+++ Recorded information +++

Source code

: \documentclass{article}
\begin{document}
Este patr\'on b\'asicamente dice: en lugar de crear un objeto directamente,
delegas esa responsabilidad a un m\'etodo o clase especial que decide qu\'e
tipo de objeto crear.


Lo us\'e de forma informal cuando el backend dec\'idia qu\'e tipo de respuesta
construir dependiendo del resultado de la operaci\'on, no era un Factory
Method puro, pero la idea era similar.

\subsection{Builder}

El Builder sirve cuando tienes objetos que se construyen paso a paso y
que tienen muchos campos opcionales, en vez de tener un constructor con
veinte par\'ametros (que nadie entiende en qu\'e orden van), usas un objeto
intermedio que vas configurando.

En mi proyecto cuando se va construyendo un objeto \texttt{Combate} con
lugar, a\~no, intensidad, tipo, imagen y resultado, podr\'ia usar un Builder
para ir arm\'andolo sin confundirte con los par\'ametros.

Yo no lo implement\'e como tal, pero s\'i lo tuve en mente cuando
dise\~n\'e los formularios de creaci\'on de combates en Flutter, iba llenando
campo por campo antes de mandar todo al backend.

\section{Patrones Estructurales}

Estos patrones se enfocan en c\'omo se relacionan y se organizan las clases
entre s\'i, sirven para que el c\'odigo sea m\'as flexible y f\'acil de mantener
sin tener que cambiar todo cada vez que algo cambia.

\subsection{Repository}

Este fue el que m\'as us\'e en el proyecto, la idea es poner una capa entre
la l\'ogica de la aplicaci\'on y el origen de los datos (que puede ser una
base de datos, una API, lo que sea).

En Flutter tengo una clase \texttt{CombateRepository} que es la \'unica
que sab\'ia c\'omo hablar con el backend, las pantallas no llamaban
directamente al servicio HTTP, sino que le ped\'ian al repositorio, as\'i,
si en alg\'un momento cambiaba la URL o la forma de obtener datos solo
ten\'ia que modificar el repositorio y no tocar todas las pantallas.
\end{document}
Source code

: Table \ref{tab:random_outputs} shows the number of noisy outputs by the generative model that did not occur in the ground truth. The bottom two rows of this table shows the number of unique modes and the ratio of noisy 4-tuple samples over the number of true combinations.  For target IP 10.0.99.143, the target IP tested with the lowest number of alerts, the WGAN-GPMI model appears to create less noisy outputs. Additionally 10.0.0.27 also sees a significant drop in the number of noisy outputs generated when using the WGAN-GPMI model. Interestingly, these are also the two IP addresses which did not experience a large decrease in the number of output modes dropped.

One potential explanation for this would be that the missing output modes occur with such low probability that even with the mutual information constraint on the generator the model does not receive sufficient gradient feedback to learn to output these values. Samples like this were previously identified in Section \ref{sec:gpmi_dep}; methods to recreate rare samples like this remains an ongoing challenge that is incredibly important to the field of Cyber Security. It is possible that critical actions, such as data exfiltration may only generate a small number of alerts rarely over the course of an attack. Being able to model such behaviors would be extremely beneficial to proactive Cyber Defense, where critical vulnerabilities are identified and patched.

+++

Brief: Print the listing exactly. Every line must match.

Written response:
Source code

: \documentclass{article}
\begin{document}
Este patr\'on b\'asicamente dice: en lugar de crear un objeto directamente,
delegas esa responsabilidad a un m\'etodo o clase especial que decide qu\'e
tipo de objeto crear.


Lo us\'e de forma informal cuando el backend dec\'idia qu\'e tipo de respuesta
construir dependiendo del resultado de la operaci\'on, no era un Factory
Method puro, pero la idea era similar.

\subsection{Builder}

El Builder sirve cuando tienes objetos que se construyen paso a paso y
que tienen muchos campos opcionales, en vez de tener un constructor con
veinte par\'ametros (que nadie entiende en qu\'e orden van), usas un objeto
intermedio que vas configurando.

En mi proyecto cuando se va construyendo un objeto \texttt{Combate} con
lugar, a\~no, intensidad, tipo, imagen y resultado, podr\'ia usar un Builder
para ir arm\'andolo sin confundirte con los par\'ametros.

Yo no lo implement\'e como tal, pero s\'i lo tuve en mente cuando
dise\~n\'e los formularios de creaci\'on de combates en Flutter, iba llenando
campo por campo antes de mandar todo al backend.

\section{Patrones Estructurales}

Estos patrones se enfocan en c\'omo se relacionan y se organizan las clases
entre s\'i, sirven para que el c\'odigo sea m\'as flexible y f\'acil de mantener
sin tener que cambiar todo cada vez que algo cambia.

\subsection{Repository}

Este fue el que m\'as us\'e en el proyecto, la idea es poner una capa entre
la l\'ogica de la aplicaci\'on y el origen de los datos (que puede ser una
base de datos, una API, lo que sea).

En Flutter tengo una clase \texttt{CombateRepository} que es la \'unica
que sab\'ia c\'omo hablar con el backend, las pantallas no llamaban
directamente al servicio HTTP, sino que le ped\'ian al repositorio, as\'i,
si en alg\'un momento cambiaba la URL o la forma de obtener datos solo
ten\'ia que modificar el repositorio y no tocar todas las pantallas.
\end{document}
Source code

: Table \ref{tab:random_outputs} shows the number of noisy outputs by the generative model that did not occur in the ground truth. The bottom two rows of this table shows the number of unique modes and the ratio of noisy 4-tuple samples over the number of true combinations.  For target IP 10.0.99.143, the target IP tested with the lowest number of alerts, the WGAN-GPMI model appears to create less noisy outputs. Additionally 10.0.0.27 also sees a significant drop in the number of noisy outputs generated when using the WGAN-GPMI model. Interestingly, these are also the two IP addresses which did not experience a large decrease in the number of output modes dropped.

One potential explanation for this would be that the missing output modes occur with such low probability that even with the mutual information constraint on the generator the model does not receive sufficient gradient feedback to learn to output these values. Samples like this were previously identified in Section \ref{sec:gpmi_dep}; methods to recreate rare samples like this remains an ongoing challenge that is incredibly important to the field of Cyber Security. It is possible that critical actions, such as data exfiltration may only generate a small number of alerts rarely over the course of an attack. Being able to model such behaviors would be extremely beneficial to proactive Cyber Defense, where critical vulnerabilities are identified and patched.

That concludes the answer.